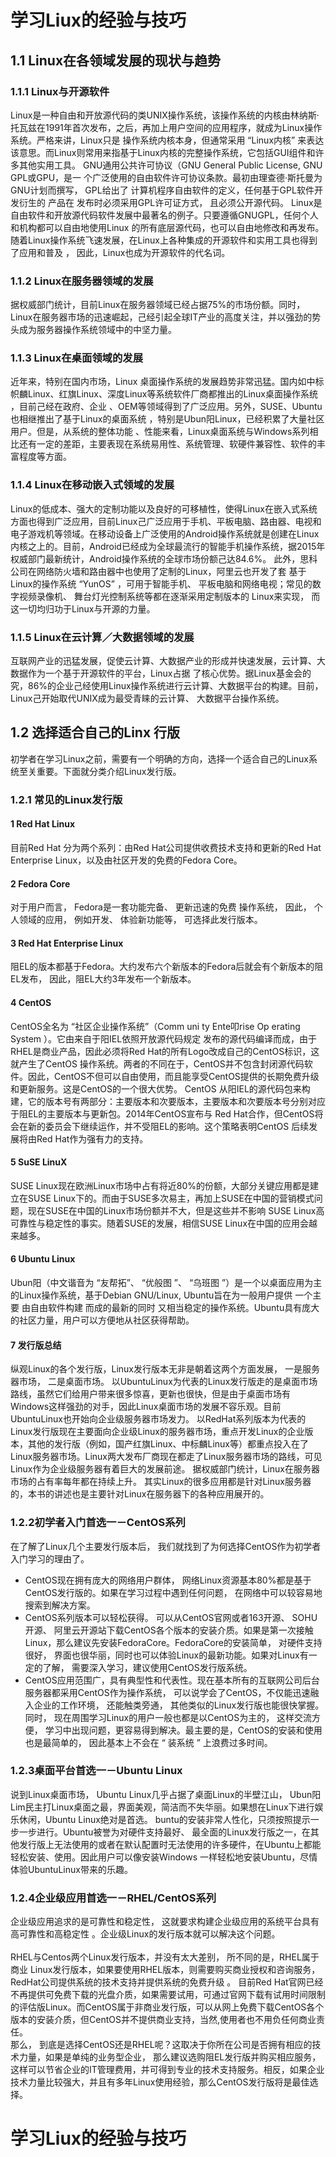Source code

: # 学习Liux的经验与技巧

## 1.1 Linux在各领域发展的现状与趋势

### 1.1.1 Linux与开源软件

Linux是一种自由和开放源代码的类UNIX操作系统，该操作系统的内核由林纳斯·托瓦兹在1991年首次发布，之后，再加上用户空间的应用程序，就成为Linux操作系统。严格来讲，Linux只是 操作系统内核本身，但通常采用 “Linux内核” 来表达该意思。而Linux则常用来指基于Linux内核的完整操作系统，它包括GUI组件和许多其他实用工具。
GNU通用公共许可协议（GNU General Public License, GNU GPL或GPU，是一 个广泛使用的自由软件许可协议条款。最初由理查德·斯托曼为GNU计划而撰写， GPL给出了 计算机程序自由软件的定义，任何基于GPL软件开发衍生的 产品在 发布时必须采用GPL许可证方式， 且必须公开源代码。
Linux是自由软件和开放源代码软件发展中最著名的例子。只要遵循GNUGPL，任何个人和机构都可以自由地使用Linux 的所有底层源代码，也可以自由地修改和再发布。随着Linux操作系统飞速发展，在Linux上各种集成的开源软件和实用工具也得到了应用和普及 ，
因此，Linux也成为开源软件的代名词。

### 1.1.2 Linux在服务器领域的发展

据权威部门统计，目前Linux在服务器领域已经占据75%的市场份额。同时，Linux在服务器市场的迅速崛起，己经引起全球IT产业的高度关注，并以强劲的势头成为服务器操作系统领域中的中坚力量。

### 1.1.3 Linux在桌面领域的发展

近年来，特别在国内市场，Linux 桌面操作系统的发展趋势非常迅猛。国内如中标帜麟Linux、红旗Linux、深度Linux等系统软件厂商都推出的Linux桌面操作系统 ，目前己经在政府、企业 、OEM等领域得到了广泛应用。另外，SUSE、Ubuntu也相继推出了基于Linux的桌面系统 ，特别是Ubun阳Linux，已经积累了大量社区用户。但是，从系统的整体功能 、性能来看，Linux桌面系统与Windows系列相比还有一定的差距，主要表现在系统易用性、系统管理、软硬件兼容性、软件的丰富程度等方面。

### 1.1.4 Linux在移动嵌入式领域的发展

Linux的低成本、强大的定制功能以及良好的可移植性，使得Linux在嵌入式系统方面也得到广泛应用，目前Linux己广泛应用于手机、平板电脑、路由器、电视和电子游戏机等领域。在移动设备上广泛使用的Android操作系统就是创建在Linux内核之上的。目前，Android已经成为全球最流行的智能手机操作系统，据2015年权威部门最新统计，Android操作系统的全球市场份额己达84.6%。
此外，思科公司在网络防火墙和路由器中也使用了定制的Linux，阿里云也开发了套
基于Linux的操作系统 “YunOS” ，可用于智能手机、 平板电脑和网络电视；常见的数字视频录像机、 舞台灯光控制系统等都在逐渐采用定制版本的 Linux来实现， 而这一切均归功于Linux与开源的力量。

### 1.1.5 Linux在云计算／大数据领域的发展

互联网产业的迅猛发展，促使云计算、大数据产业的形成并快速发展，云计算、大数据作为一个基于开源软件的平台，Linux占据 了核心优势。据Linux基金会的究，86%的企业己经使用Linux操作系统进行云计算、大数据平台的构建。目前，Linux己开始取代UNIX成为最受青睐的云计算、 大数据平台操作系统。

## 1.2 选择适合自己的Linx 行版
初学者在学习Linux之前，需要有一个明确的方向，选择一个适合自己的Linux系统至关重要。下面就分类介绍Linux发行版。

### 1.2.1 常见的Linux发行版
#### 1 Red Hat Linux
目前Red Hat 分为两个系列：由Red Hat公司提供收费技术支持和更新的Red Hat Enterprise Linux，以及由社区开发的免费的Fedora Core。
#### 2 Fedora Core
对于用户而言， Fedora是一套功能完备、 更新迅速的免费 操作系统， 因此， 个人领域的应用， 例如开发、 体验新功能等， 可选择此发行版本。
#### 3 Red Hat Enterprise Linux
阻EL的版本都基于Fedora。大约发布六个新版本的Fedora后就会有个新版本的阻EL发布， 因此，阻EL大约3年发布一个新版本。
#### 4 CentOS
CentOS全名为 “社区企业操作系统”（Comm uni ty Ente叩rise Op erating System ）。它由来自于阳IEL依照开放源代码规定 发布的源代码编译而成，由于RHEL是商业产品，因此必须将Red Hat的所有Logo改成自己的CentOS标识，这就产生了CentOS 操作系统。两者的不同在于，CentOS并不包含封闭源代码软件。因此，CentOS不但可以自由使用，而且能享受CentOS提供的长期免费升级和更新服务。这是CentOS的一个很大优势。
CentOS 从阳IEL的源代码包来构建，它的版本号有两部分：主要版本和次要版本，主要版本和次要版本号分别对应于阻EL的主要版本与更新包。2014年CentOS宣布与 Red Hat合作，但CentOS将会在新的委员会下继续运作，并不受阻EL的影响。这个策略表明CentOS 后续发展将由Red Hat作为强有力的支持。
#### 5 SuSE LinuX
SUSE Linux现在欧洲Linux市场中占有将近80%的份额，大部分关键应用都是建立在SUSE Linux下的。而由于SUSE多次易主，再加上SUSE在中国的营销模式问题，现在SUSE在中国的Linux市场份额并不大，但是这些并不影响 SUSE Linux高可靠性与稳定性的事实。随着SUSE的发展，相信SUSE Linux在中国的应用会越来越多。
#### 6 Ubuntu Linux
Ubun阳（中文谐音为 “友帮拓”、 “优般图 ”、 “乌班图 ”）是一个以桌面应用为主的Linux操作系统，基于Debian GNU/Linux, Ubuntu旨在为一般用户提供 一个主要 由自由软件构建 而成的最新的同时 又相当稳定的操作系统。Ubuntu具有庞大的社区力量，用户可以方便地从社区获得帮助。
#### 7 发行版总结
纵观Linux的各个发行版，Linux发行版本无非是朝着这两个方面发展， 一是服务器市场， 二是桌面市场。
以UbuntuLinux为代表的Linux发行版走的是桌面市场路线，虽然它们给用户带来很多惊喜，更新也很快，但是由于桌面市场有Windows这样强劲的对手，因此Linux桌面市场的发展不容乐观。目前UbuntuLinux也开始向企业级服务器市场发力。
以RedHat系列版本为代表的Linux发行版现在主要面向企业级Linux的服务器市场，重点开发Linux的企业版本，其他的发行版（例如，国产红旗Linux、中标麟Linux等）都重点投入在了Linux服务器市场。Linux两大发布厂商现在都走了Linux服务器市场的路线，可见Linux作为企业级服务器有着巨大的发展前途。 据权威部门统计，Linux在服务器市场的占有率每年都在持续上升。
其实Linux的很多应用都是针对Linux服务器的，本书的讲述也是主要针对Linux在服务器下的各种应用展开的。
###  1.2.2初学者入门首选一－CentOS系列
在了解了Linux几个主要发行版本后， 我们就找到了为何选择CentOS作为初学者入门学习的理由了。
* CentOS现在拥有庞大的网络用户群体， 网络Linux资源基本80%都是基于CentOS发行版的。如果在学习过程中遇到任何问题， 在网络中可以较容易地搜索到解决方案。
* CentOS系列版本可以轻松获得。 可以从CentOS官网或者163开源、 SOHU开源、
阿里云开源站下载CentOS各个版本的安装介质。如果是第一次接触Linux，那么建议先安装FedoraCore。FedoraCore的安装简单， 对硬件支持很好， 界面也很华丽，同时也可以体验Linux的最新功能。如果对Linux有一定的了解， 需要深入学习，建议使用CentOS发行版系统。
* CentOS应用范围广，具有典型性和代表性。现在基本所有的互联网公司后台服务器都采用CentOS作为操作系统， 可以说学会了CentOS，不仅能迅速融入企业的工作环境， 还能触类旁通， 其他类似的Linux发行版也能很快掌握。 同时， 现在周围学习Linux的用户一般也都是以CentOS为主的， 这样交流方便， 学习中出现问题，更容易得到解决。最主要的是，CentOS的安装和使用也是最简单的， 因此基本上不会在 “ 装系统 ” 上浪费过多时间。
###  1.2.3桌面平台首选一－Ubuntu Linux
说到Linux桌面市场， Ubuntu Linux几乎占据了桌面Linux的半壁江山， Ubun阳 Lim民主打Linux桌面之最，界面美观，简洁而不失华丽。如果想在Linux下进行娱乐休闲，Ubuntu Linux绝对是首选。
buntu的安装非常人性化，只须按照提示一步一步进行。Ubuntu被誉为对硬件支持最好、 最全面的Linux发行版之一，在其他发行版上无法使用的或者在默认配置时无法使用的许多硬件，在Ubuntu上都能轻松安装、使用。因此用户可以像安装Windows 一样轻松地安装Ubuntu，尽情体验UbuntuLinux带来的乐趣。
###  1.2.4企业级应用首选一－RHEL/CentOS系列
企业级应用追求的是可靠性和稳定性， 这就要求构建企业级应用的系统平台具有高可靠性和高稳定性 。企业级Linux的发行版本就可以解决这个问题。  
</br>RHEL与Centos两个Linux发行版本，并没有太大差别， 所不同的是，RHEL属于商业 Linux发行版本，如果要使用RHEL版本，则需要购买商业授权和咨询服务，RedHat公司提供系统的技术支持并提供系统的免费升级 。 目前Red Hat官网已经不再提供可免费下载的光盘介质，如果需要试用，可通过官网下载有试用时间限制的评估版Linux。而CentOS属于非商业发行版，可以从网上免费下载CentOS各个 版本的安装介质，但CentOS并不提供商业支持，当然,使用者也不用负任何商业责任。</br>
那么， 到底是选择CentOS还是RHEL呢？这取决于你所在公司是否拥有相应的技术力量，如果是单纯的业务型企业， 那么建议选购阻EL发行版并购买相应服务，这样可以节省企业的IT管理费用，并可得到专业的技术支持服务。相反，如果企业技术力量比较强大，并且有多年Linux使用经验，那么CentOS发行版将是最佳选择。

# 学习Liux的经验与技巧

EXERCISE DETAILS:
Copy from the entries above each line in which the string "Enterprise" can be found.

EXERCISE RESULT:
目前Red Hat 分为两个系列：由Red Hat公司提供收费技术支持和更新的Red Hat Enterprise Linux，以及由社区开发的免费的Fedora Core。
#### 3 Red Hat Enterprise Linux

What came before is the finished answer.